(Records from a dataset)

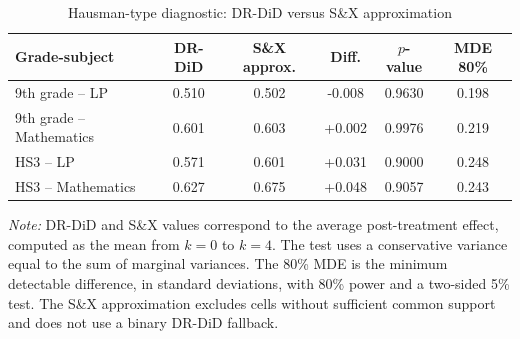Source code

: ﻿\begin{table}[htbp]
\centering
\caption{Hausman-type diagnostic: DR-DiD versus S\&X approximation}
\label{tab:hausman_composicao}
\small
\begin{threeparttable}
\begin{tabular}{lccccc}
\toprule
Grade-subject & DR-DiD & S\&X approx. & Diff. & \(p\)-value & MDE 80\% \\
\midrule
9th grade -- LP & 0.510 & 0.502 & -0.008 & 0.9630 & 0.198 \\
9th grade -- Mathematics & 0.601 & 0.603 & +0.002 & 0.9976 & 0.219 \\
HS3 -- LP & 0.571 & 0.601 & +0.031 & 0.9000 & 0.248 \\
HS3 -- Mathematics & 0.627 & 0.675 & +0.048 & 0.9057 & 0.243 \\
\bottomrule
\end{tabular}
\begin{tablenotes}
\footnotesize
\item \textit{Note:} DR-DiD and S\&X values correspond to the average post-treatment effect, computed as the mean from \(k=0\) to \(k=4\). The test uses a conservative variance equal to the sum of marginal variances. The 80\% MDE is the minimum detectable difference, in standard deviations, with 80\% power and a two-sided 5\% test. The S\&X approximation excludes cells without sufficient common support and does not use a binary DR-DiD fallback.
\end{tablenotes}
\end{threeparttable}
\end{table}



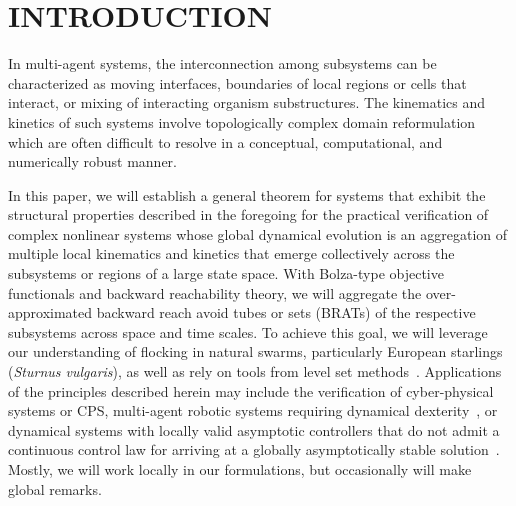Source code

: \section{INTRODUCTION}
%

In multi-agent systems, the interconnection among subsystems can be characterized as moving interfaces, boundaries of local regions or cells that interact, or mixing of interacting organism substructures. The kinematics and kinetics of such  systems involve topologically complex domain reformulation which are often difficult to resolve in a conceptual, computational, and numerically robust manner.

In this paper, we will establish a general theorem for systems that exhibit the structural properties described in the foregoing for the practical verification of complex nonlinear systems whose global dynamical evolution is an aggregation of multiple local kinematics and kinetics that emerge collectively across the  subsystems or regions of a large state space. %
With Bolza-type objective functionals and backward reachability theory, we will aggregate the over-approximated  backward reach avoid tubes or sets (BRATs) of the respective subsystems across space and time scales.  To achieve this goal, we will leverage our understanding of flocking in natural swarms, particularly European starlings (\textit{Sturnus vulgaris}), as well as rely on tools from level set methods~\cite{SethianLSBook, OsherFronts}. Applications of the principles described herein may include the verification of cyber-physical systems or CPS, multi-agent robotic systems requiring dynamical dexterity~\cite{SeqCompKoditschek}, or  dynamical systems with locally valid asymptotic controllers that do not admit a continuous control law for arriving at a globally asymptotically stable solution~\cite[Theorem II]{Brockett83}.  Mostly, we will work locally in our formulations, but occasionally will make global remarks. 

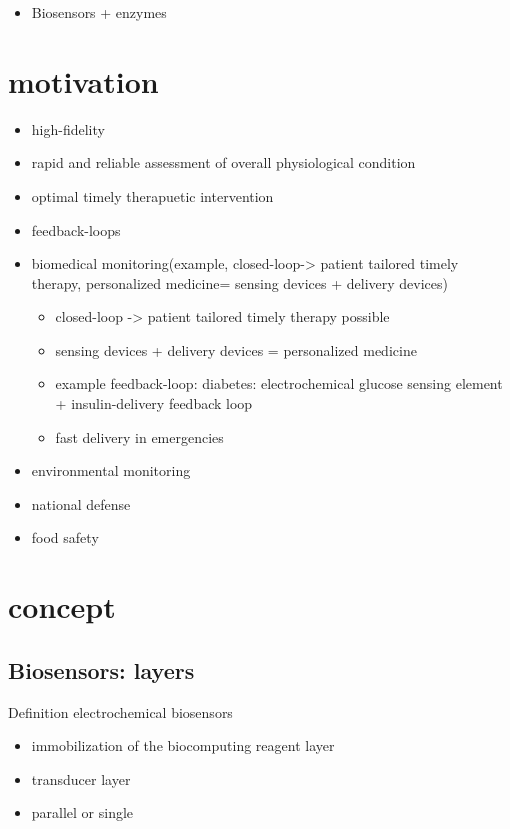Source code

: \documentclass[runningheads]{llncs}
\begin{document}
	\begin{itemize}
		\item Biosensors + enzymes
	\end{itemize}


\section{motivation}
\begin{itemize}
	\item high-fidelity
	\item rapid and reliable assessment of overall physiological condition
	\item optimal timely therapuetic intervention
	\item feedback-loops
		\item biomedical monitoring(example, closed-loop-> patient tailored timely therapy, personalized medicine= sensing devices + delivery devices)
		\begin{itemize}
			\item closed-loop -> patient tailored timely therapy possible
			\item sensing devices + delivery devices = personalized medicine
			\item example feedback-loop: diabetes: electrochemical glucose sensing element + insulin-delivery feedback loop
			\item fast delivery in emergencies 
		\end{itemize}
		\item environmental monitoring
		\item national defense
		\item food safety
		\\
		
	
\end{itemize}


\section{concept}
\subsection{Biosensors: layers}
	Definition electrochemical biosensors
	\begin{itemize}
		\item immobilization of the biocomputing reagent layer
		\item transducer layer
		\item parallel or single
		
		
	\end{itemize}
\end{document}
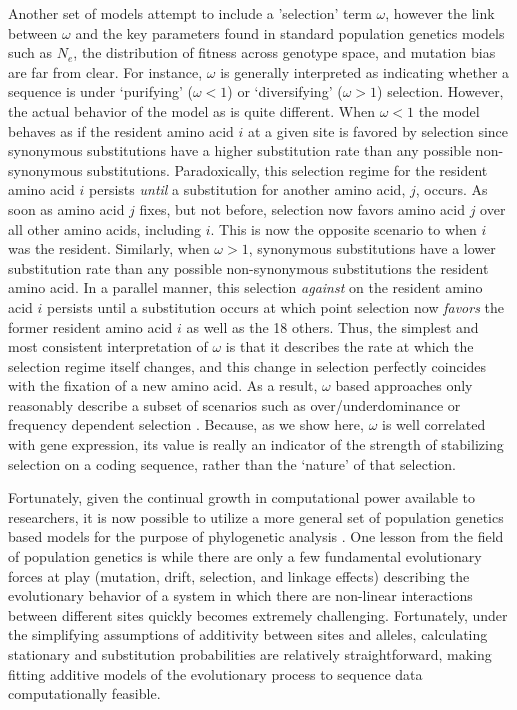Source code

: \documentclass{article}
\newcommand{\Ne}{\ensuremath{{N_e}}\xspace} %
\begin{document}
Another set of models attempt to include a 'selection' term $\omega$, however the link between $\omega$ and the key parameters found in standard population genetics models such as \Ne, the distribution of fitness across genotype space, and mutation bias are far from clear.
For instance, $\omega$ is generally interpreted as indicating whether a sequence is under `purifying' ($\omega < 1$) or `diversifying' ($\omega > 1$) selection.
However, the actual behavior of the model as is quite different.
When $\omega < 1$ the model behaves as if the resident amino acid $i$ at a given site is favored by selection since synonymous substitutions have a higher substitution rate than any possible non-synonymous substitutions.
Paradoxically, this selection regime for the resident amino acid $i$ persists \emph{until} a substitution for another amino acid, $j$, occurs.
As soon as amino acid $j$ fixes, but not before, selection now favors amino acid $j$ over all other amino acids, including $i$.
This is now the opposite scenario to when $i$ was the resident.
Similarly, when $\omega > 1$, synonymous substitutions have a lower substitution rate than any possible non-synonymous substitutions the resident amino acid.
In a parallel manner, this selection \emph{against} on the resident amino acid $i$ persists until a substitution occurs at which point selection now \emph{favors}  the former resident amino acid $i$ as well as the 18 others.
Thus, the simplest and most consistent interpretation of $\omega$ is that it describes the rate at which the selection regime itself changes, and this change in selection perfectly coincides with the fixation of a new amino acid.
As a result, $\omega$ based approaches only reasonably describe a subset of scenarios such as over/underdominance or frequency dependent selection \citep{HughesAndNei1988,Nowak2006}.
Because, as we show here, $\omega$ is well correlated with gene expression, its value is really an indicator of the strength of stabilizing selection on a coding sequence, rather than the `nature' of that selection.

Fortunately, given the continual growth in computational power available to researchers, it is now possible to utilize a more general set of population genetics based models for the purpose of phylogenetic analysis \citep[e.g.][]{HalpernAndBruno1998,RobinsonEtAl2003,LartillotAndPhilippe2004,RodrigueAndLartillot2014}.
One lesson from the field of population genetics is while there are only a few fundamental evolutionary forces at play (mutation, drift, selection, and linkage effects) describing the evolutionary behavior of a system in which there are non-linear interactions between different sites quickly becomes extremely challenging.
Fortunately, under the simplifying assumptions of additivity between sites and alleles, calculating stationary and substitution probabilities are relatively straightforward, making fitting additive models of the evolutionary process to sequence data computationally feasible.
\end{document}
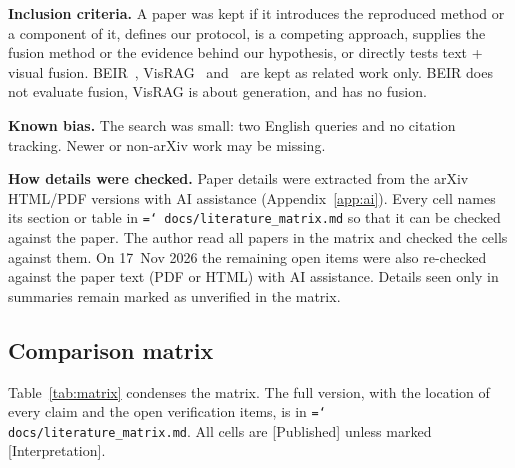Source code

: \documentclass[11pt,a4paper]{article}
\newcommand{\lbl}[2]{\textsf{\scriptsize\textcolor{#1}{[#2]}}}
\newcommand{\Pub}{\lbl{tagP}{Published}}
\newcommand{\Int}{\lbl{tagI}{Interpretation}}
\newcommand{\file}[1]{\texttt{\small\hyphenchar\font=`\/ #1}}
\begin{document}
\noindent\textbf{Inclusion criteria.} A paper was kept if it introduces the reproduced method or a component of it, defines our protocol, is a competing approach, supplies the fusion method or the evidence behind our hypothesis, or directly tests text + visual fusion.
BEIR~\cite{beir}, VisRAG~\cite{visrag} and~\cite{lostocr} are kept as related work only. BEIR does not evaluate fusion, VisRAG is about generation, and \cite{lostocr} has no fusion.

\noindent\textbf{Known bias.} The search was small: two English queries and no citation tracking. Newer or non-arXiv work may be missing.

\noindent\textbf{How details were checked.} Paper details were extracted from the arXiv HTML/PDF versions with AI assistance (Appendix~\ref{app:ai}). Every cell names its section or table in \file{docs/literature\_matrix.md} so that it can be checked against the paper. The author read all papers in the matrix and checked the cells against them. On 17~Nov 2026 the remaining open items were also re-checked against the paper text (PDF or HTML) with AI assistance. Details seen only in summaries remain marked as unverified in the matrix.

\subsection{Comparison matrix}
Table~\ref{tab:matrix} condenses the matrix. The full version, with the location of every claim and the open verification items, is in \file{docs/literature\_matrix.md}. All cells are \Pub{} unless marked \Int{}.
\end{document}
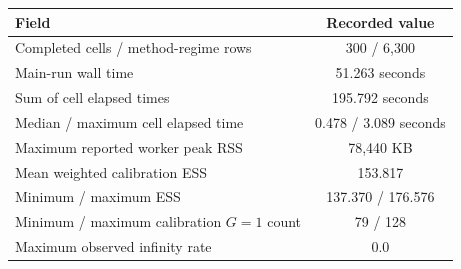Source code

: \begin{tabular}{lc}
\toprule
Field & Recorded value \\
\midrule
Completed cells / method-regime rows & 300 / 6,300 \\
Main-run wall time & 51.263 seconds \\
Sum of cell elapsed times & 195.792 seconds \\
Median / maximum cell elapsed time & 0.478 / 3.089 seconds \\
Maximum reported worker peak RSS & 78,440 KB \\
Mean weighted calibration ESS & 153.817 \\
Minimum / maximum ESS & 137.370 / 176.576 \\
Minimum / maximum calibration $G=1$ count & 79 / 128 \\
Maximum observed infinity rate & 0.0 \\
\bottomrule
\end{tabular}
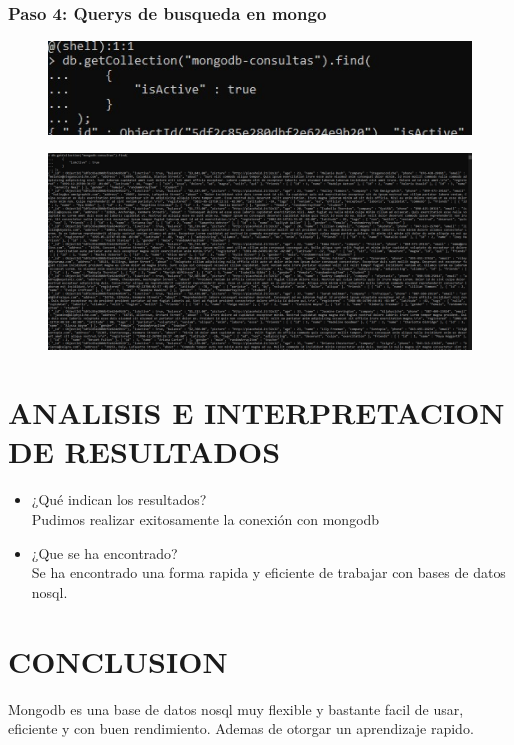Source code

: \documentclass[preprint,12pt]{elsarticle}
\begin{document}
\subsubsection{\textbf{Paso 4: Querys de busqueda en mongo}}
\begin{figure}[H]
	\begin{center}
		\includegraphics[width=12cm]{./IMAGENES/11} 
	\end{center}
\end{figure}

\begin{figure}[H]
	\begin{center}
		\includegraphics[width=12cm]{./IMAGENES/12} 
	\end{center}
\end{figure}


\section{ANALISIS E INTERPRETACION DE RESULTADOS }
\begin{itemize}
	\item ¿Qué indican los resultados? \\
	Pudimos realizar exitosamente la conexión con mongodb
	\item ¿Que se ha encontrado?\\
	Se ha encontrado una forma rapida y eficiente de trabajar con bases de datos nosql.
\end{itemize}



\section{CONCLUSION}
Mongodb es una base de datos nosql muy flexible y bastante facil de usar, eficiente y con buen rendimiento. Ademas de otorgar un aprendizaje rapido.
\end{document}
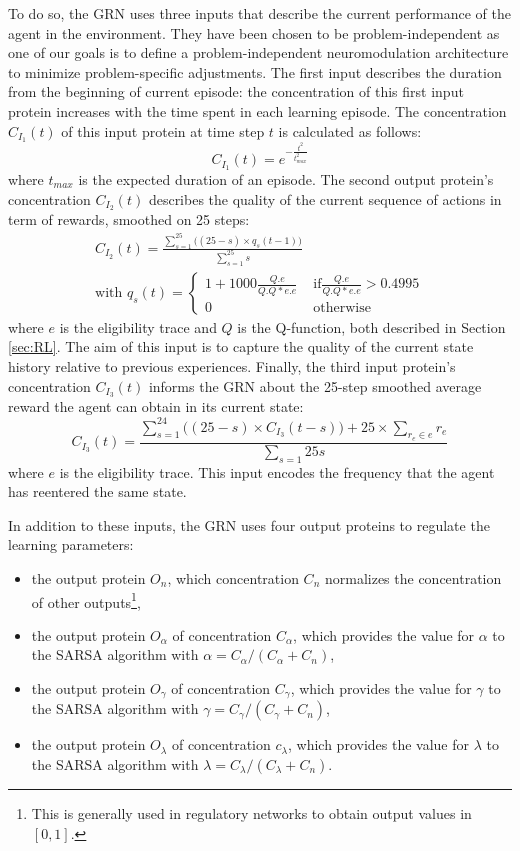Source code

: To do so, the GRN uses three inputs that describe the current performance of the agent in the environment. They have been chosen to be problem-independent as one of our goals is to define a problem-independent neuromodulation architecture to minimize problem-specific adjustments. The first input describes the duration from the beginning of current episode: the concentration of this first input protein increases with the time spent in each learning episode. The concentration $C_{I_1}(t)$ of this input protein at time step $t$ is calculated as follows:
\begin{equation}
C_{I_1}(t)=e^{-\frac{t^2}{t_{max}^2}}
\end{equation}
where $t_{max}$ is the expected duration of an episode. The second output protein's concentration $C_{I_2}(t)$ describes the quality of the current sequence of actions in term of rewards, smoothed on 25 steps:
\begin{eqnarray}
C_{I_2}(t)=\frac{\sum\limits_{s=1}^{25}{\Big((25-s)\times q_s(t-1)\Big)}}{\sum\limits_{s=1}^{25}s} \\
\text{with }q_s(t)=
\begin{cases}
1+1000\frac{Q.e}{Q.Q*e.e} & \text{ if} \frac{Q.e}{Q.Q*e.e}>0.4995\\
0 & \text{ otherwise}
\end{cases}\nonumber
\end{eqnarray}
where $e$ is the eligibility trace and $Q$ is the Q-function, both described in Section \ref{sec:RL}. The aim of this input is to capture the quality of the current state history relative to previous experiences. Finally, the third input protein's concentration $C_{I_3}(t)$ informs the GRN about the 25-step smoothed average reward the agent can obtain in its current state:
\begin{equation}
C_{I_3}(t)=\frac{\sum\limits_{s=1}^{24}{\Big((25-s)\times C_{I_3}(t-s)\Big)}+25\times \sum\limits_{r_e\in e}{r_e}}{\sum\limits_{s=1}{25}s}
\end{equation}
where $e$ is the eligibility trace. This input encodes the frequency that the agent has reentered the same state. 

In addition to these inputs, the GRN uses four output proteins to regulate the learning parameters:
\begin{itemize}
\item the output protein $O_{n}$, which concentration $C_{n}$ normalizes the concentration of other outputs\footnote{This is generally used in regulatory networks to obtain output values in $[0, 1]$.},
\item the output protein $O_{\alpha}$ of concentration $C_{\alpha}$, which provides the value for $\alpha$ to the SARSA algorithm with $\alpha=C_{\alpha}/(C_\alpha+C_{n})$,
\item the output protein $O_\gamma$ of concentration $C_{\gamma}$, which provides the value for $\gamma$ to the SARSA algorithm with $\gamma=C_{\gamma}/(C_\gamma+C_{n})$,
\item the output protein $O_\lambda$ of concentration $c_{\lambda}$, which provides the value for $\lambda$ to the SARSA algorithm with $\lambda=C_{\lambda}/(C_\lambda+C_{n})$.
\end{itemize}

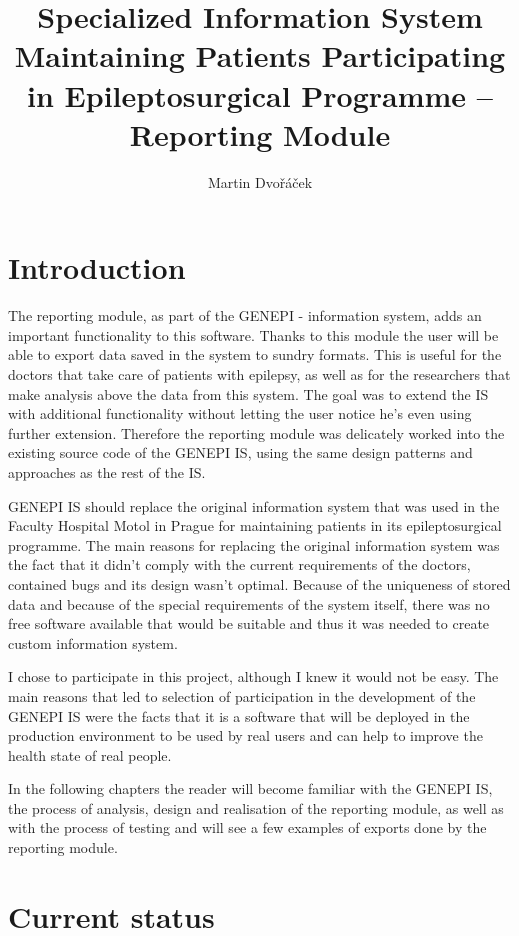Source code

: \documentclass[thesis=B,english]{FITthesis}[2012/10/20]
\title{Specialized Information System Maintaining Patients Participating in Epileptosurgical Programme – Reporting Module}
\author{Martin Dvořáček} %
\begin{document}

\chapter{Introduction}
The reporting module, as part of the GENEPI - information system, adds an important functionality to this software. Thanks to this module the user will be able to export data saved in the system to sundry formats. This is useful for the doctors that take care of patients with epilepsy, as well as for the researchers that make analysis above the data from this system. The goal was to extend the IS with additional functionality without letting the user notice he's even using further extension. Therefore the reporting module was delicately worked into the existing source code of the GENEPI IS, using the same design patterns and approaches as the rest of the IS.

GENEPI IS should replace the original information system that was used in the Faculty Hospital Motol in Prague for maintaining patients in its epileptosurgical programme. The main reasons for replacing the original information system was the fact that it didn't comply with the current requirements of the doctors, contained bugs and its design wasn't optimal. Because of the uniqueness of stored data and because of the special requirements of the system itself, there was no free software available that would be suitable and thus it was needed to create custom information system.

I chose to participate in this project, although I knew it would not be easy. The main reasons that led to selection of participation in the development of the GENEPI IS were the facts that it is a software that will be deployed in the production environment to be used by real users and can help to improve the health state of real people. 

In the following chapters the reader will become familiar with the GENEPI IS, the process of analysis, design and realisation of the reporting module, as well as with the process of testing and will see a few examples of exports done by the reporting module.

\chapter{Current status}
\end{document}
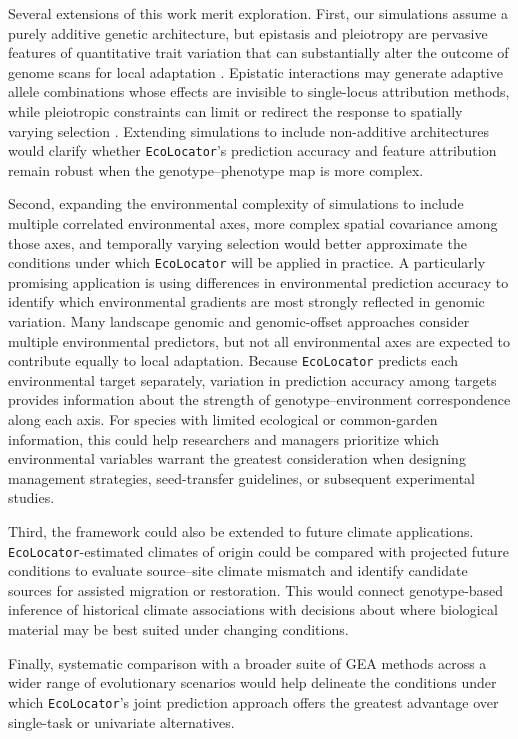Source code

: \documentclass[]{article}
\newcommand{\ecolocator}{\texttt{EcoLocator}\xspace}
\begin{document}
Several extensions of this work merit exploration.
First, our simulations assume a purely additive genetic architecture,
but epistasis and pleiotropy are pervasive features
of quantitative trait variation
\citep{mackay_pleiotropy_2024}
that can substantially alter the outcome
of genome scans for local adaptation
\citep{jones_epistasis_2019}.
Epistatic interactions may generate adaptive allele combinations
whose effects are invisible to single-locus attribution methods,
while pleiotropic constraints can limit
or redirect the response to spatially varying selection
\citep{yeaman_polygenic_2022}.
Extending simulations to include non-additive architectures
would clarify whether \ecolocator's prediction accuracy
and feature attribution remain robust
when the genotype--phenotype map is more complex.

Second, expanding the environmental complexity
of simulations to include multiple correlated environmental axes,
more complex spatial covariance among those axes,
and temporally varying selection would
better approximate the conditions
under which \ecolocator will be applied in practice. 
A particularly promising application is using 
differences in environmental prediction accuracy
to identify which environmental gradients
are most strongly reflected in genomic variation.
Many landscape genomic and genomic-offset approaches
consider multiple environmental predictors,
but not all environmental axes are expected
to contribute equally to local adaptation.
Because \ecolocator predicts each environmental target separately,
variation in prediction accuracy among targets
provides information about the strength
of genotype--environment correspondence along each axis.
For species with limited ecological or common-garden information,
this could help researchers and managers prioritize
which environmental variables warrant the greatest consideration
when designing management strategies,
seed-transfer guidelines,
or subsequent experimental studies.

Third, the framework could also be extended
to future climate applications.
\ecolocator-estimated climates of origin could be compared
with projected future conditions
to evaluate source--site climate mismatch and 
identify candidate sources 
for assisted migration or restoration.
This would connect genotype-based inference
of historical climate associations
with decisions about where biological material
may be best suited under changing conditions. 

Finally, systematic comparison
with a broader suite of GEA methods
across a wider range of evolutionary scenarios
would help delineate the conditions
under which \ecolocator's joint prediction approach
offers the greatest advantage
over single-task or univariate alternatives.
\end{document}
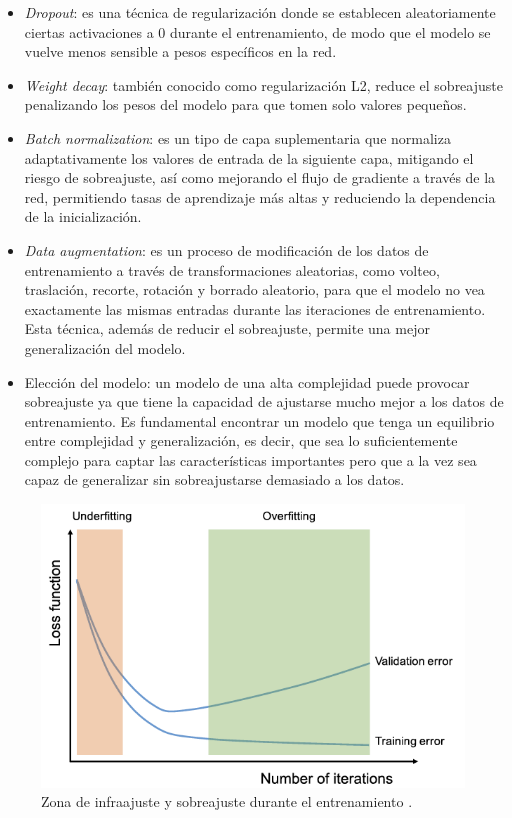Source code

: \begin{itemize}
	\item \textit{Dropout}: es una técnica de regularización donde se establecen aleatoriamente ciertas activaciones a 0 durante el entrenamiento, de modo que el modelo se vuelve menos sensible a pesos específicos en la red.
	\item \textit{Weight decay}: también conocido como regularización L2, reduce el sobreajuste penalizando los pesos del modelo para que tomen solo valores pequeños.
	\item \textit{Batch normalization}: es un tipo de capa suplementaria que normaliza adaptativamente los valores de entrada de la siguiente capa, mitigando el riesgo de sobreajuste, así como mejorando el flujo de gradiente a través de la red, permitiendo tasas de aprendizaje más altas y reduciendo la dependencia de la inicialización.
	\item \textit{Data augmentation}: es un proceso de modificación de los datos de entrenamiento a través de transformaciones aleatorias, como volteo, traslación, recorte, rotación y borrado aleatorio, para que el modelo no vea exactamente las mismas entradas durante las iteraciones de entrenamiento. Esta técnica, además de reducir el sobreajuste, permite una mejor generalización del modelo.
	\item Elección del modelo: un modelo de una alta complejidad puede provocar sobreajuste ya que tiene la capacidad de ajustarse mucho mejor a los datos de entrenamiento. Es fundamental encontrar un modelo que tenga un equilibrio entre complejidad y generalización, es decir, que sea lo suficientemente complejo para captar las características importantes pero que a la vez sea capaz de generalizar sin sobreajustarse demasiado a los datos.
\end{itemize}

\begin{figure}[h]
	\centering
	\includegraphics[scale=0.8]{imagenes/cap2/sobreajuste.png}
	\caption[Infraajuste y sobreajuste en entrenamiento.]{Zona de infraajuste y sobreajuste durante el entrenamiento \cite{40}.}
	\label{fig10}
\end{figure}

-- EXERCISE DESCRIPTION --
Repeat, with no pictures, each line from the beginning of the data through the line containing "HS3 -- LP &", inclusive.

-- TASK SOLUTION --
Source code

: ﻿\begin{table}[htbp]
\centering
\caption{Hausman-type diagnostic: DR-DiD versus S\&X approximation}
\label{tab:hausman_composicao}
\small
\begin{threeparttable}
\begin{tabular}{lccccc}
\toprule
Grade-subject & DR-DiD & S\&X approx. & Diff. & \(p\)-value & MDE 80\% \\
\midrule
9th grade -- LP & 0.510 & 0.502 & -0.008 & 0.9630 & 0.198 \\
9th grade -- Mathematics & 0.601 & 0.603 & +0.002 & 0.9976 & 0.219 \\
HS3 -- LP & 0.571 & 0.601 & +0.031 & 0.9000 & 0.248 \\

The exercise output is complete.